• What you have to do: Every line below needs to be transcribed without alteration, and no image may be carried over.

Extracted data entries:

_ _ _

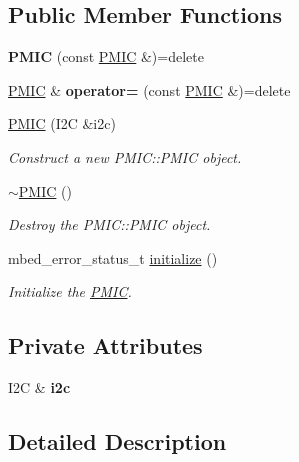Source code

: \subsection*{Public Member Functions}
\begin{DoxyCompactItemize}
\item 
\mbox{\label{class_p_m_i_c_a450469089bc43da3e0e32510fe4ff34d}} 
{\bfseries P\+M\+IC} (const \mbox{\hyperlink{class_p_m_i_c}{P\+M\+IC}} \&)=delete
\item 
\mbox{\label{class_p_m_i_c_ac9f5ecb5ee78181541fa5bbd2cbfe567}} 
\mbox{\hyperlink{class_p_m_i_c}{P\+M\+IC}} \& {\bfseries operator=} (const \mbox{\hyperlink{class_p_m_i_c}{P\+M\+IC}} \&)=delete
\item 
\mbox{\hyperlink{class_p_m_i_c_ab687d3b9ff14729e6ea439fd246f542f}{P\+M\+IC}} (I2C \&i2c)
\begin{DoxyCompactList}\small\item\em Construct a new P\+M\+I\+C\+::\+P\+M\+IC object. \end{DoxyCompactList}\item 
\mbox{\hyperlink{class_p_m_i_c_a68ddf66e3dab8a38dac9f026cfbb2b30}{$\sim$\+P\+M\+IC}} ()
\begin{DoxyCompactList}\small\item\em Destroy the P\+M\+I\+C\+::\+P\+M\+IC object. \end{DoxyCompactList}\item 
mbed\+\_\+error\+\_\+status\+\_\+t \mbox{\hyperlink{class_p_m_i_c_ae899cdd3d66ecef345c748f9c42b5399}{initialize}} ()
\begin{DoxyCompactList}\small\item\em Initialize the \mbox{\hyperlink{class_p_m_i_c}{P\+M\+IC}}. \end{DoxyCompactList}\end{DoxyCompactItemize}
\subsection*{Private Attributes}
\begin{DoxyCompactItemize}
\item 
\mbox{\label{class_p_m_i_c_acfff4810aca9fb929e16160fcdc998d7}} 
I2C \& {\bfseries i2c}
\end{DoxyCompactItemize}


\subsection{Detailed Description}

_ _ _

• Result:
Source code

: \subsection*{Public Member Functions}
\begin{DoxyCompactItemize}
\item 
\mbox{\label{class_p_m_i_c_a450469089bc43da3e0e32510fe4ff34d}} 
{\bfseries P\+M\+IC} (const \mbox{\hyperlink{class_p_m_i_c}{P\+M\+IC}} \&)=delete
\item 
\mbox{\label{class_p_m_i_c_ac9f5ecb5ee78181541fa5bbd2cbfe567}} 
\mbox{\hyperlink{class_p_m_i_c}{P\+M\+IC}} \& {\bfseries operator=} (const \mbox{\hyperlink{class_p_m_i_c}{P\+M\+IC}} \&)=delete
\item 
\mbox{\hyperlink{class_p_m_i_c_ab687d3b9ff14729e6ea439fd246f542f}{P\+M\+IC}} (I2C \&i2c)
\begin{DoxyCompactList}\small\item\em Construct a new P\+M\+I\+C\+::\+P\+M\+IC object. \end{DoxyCompactList}\item 
\mbox{\hyperlink{class_p_m_i_c_a68ddf66e3dab8a38dac9f026cfbb2b30}{$\sim$\+P\+M\+IC}} ()
\begin{DoxyCompactList}\small\item\em Destroy the P\+M\+I\+C\+::\+P\+M\+IC object. \end{DoxyCompactList}\item 
mbed\+\_\+error\+\_\+status\+\_\+t \mbox{\hyperlink{class_p_m_i_c_ae899cdd3d66ecef345c748f9c42b5399}{initialize}} ()
\begin{DoxyCompactList}\small\item\em Initialize the \mbox{\hyperlink{class_p_m_i_c}{P\+M\+IC}}. \end{DoxyCompactList}\end{DoxyCompactItemize}
\subsection*{Private Attributes}
\begin{DoxyCompactItemize}
\item 
\mbox{\label{class_p_m_i_c_acfff4810aca9fb929e16160fcdc998d7}} 
I2C \& {\bfseries i2c}
\end{DoxyCompactItemize}


\subsection{Detailed Description}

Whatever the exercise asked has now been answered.